美術を扱ったミステリというと真っ先に思い浮かべるのが、北森鴻の作品なのだが北森鴻が亡くなって久しい。
特に、<冬狐堂>シリーズは一作目二作目が長編だったのに、その後は短編が主体となってしまっていたのが残念で、でもいつかは<冬狐堂>シリーズの長編を書いてくれるだろうと思い続けていたのだが、その願いも叶わぬ願いとなってしまった。
北森鴻と比べるわけではないが、門井慶喜も美術を扱ったミステリを書いていて、どこか北森鴻と同じ匂いを感じさせてくれる。
それは美術を扱わない門井慶喜の他の作品においても同じで、北森鴻亡き後の空白を埋めてくれるのに十分な存在でもある。
前作の『天才たちの値段』の最終話で、コンビ解散に等しい状況になってしまったので続きは書かれないのかと思っていたら、続編が出た。
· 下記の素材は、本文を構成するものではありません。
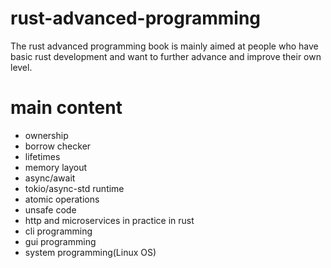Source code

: # rust-advanced-programming
The rust advanced programming book is mainly aimed at people who have basic rust development and want to further advance and improve their own level.

# main content
- ownership
- borrow checker
- lifetimes
- memory layout
- async/await
- tokio/async-std runtime
- atomic operations
- unsafe code
- http and microservices in practice in rust
- cli programming
- gui programming
- system programming(Linux OS)
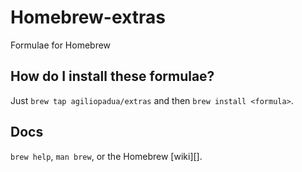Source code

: Homebrew-extras
===============

Formulae for Homebrew

How do I install these formulae?
--------------------------------

Just `brew tap agiliopadua/extras` and then `brew install <formula>`.

Docs
----

`brew help`, `man brew`, or the Homebrew [wiki][].

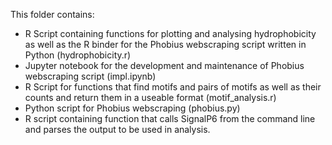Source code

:This folder contains:
 - R Script containing functions for plotting and analysing hydrophobicity as well as the R binder for the Phobius webscraping script written in Python (hydrophobicity.r)
 - Jupyter notebook for the development and maintenance of Phobius webscraping script (impl.ipynb)
 - R Script for functions that find motifs and pairs of motifs as well as their counts and return them in a useable format (motif_analysis.r)
 - Python script for Phobius webscraping (phobius.py)
 - R script containing function that calls SignalP6 from the command line and parses the output to be used in analysis.
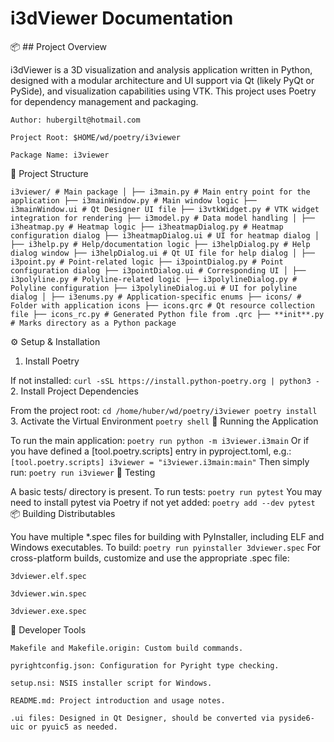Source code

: # i3dViewer Documentation

📦 ## Project Overview

i3dViewer is a 3D visualization and analysis application written in Python, designed with a modular architecture and UI support via Qt (likely PyQt or PySide), and visualization capabilities using VTK. This project uses Poetry for dependency management and packaging.

    Author: hubergilt@hotmail.com

    Project Root: $HOME/wd/poetry/i3viewer

    Package Name: i3viewer

📁 Project Structure

`i3viewer/ # Main package
│
├── i3main.py # Main entry point for the application
├── i3mainWindow.py # Main window logic
├── i3mainWindow.ui # Qt Designer UI file
├── i3vtkWidget.py # VTK widget integration for rendering
├── i3model.py # Data model handling
│
├── i3heatmap.py # Heatmap logic
├── i3heatmapDialog.py # Heatmap configuration dialog
├── i3heatmapDialog.ui # UI for heatmap dialog
│
├── i3help.py # Help/documentation logic
├── i3helpDialog.py # Help dialog window
├── i3helpDialog.ui # Qt UI file for help dialog
│
├── i3point.py # Point-related logic
├── i3pointDialog.py # Point configuration dialog
├── i3pointDialog.ui # Corresponding UI
│
├── i3polyline.py # Polyline-related logic
├── i3polylineDialog.py # Polyline configuration
├── i3polylineDialog.ui # UI for polyline dialog
│
├── i3enums.py # Application-specific enums
├── icons/ # Folder with application icons
├── icons.qrc # Qt resource collection file
├── icons_rc.py # Generated Python file from .qrc
├── **init**.py # Marks directory as a Python package`

⚙️ Setup & Installation

1. Install Poetry

If not installed:
`curl -sSL https://install.python-poetry.org | python3 -` 2. Install Project Dependencies

From the project root:
`cd /home/huber/wd/poetry/i3viewer
poetry install` 3. Activate the Virtual Environment
`poetry shell`
🚀 Running the Application

To run the main application:
`poetry run python -m i3viewer.i3main`
Or if you have defined a [tool.poetry.scripts] entry in pyproject.toml, e.g.:
`[tool.poetry.scripts]
i3viewer = "i3viewer.i3main:main"`
Then simply run:
`poetry run i3viewer`
🧪 Testing

A basic tests/ directory is present. To run tests:
`poetry run pytest`
You may need to install pytest via Poetry if not yet added:
`poetry add --dev pytest`
📦 Building Distributables

You have multiple \*.spec files for building with PyInstaller, including ELF and Windows executables. To build:
`poetry run pyinstaller 3dviewer.spec`
For cross-platform builds, customize and use the appropriate .spec file:

    3dviewer.elf.spec

    3dviewer.win.spec

    3dviewer.exe.spec

🧰 Developer Tools

    Makefile and Makefile.origin: Custom build commands.

    pyrightconfig.json: Configuration for Pyright type checking.

    setup.nsi: NSIS installer script for Windows.

    README.md: Project introduction and usage notes.

    .ui files: Designed in Qt Designer, should be converted via pyside6-uic or pyuic5 as needed.

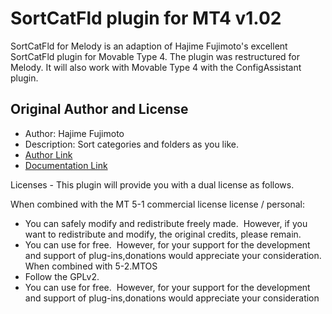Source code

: # SortCatFld plugin for MT4 v1.02

SortCatFld for Melody is an adaption of Hajime Fujimoto's excellent SortCatFld plugin for Movable Type 4. The plugin was restructured for Melody. It will also work with Movable Type 4 with the ConfigAssistant plugin.

## Original Author and License
- Author: Hajime Fujimoto
- Description: Sort categories and folders as you like.
- [Author Link](http://www.h-fj.com/blog/)
- [Documentation Link](http://www.h-fj.com/blog/mtplgdoc/sortcatfld.php)

Licenses - This plugin will provide you with a dual license as follows.

When combined with the MT 5-1 commercial license license / personal:
- You can safely modify and redistribute freely made.  However, if you want to redistribute and modify, the original credits, please remain.
- You can use for free.  However, for your support for the development and support of plug-ins,donations would appreciate your consideration.
When combined with 5-2.MTOS
- Follow the GPLv2.
- You can use for free.  However, for your support for the development and support of plug-ins,donations would appreciate your consideration
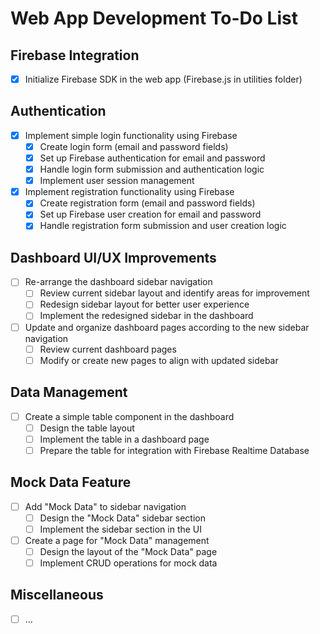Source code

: # Web App Development To-Do List

## Firebase Integration

- [x] Initialize Firebase SDK in the web app (Firebase.js in utilities folder)

## Authentication

- [x] Implement simple login functionality using Firebase
  - [x] Create login form (email and password fields)
  - [x] Set up Firebase authentication for email and password
  - [x] Handle login form submission and authentication logic
  - [x] Implement user session management
- [x] Implement registration functionality using Firebase
  - [x] Create registration form (email and password fields)
  - [x] Set up Firebase user creation for email and password
  - [x] Handle registration form submission and user creation logic

## Dashboard UI/UX Improvements

- [ ] Re-arrange the dashboard sidebar navigation
  - [ ] Review current sidebar layout and identify areas for improvement
  - [ ] Redesign sidebar layout for better user experience
  - [ ] Implement the redesigned sidebar in the dashboard
- [ ] Update and organize dashboard pages according to the new sidebar navigation
  - [ ] Review current dashboard pages
  - [ ] Modify or create new pages to align with updated sidebar

## Data Management

- [ ] Create a simple table component in the dashboard
  - [ ] Design the table layout
  - [ ] Implement the table in a dashboard page
  - [ ] Prepare the table for integration with Firebase Realtime Database

## Mock Data Feature

- [ ] Add "Mock Data" to sidebar navigation
  - [ ] Design the "Mock Data" sidebar section
  - [ ] Implement the sidebar section in the UI
- [ ] Create a page for "Mock Data" management
  - [ ] Design the layout of the "Mock Data" page
  - [ ] Implement CRUD operations for mock data

## Miscellaneous

- [ ] ...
『天才までの距離』という題名で、それは主人公たちの距離を指し示す意味も含まれており、そういった細かな部分に様々な意味と含みをもたせているあたりが僕好みで読んでいてうれしくなる。
美術の真贋を目ではなく、舌で感じ取るという主人公の設定が前作以上に面白い使われ方をしていて、まだまだ続きを書いてくれる余地を残してくれているのでこのシリーズの続きが楽しみなのだ。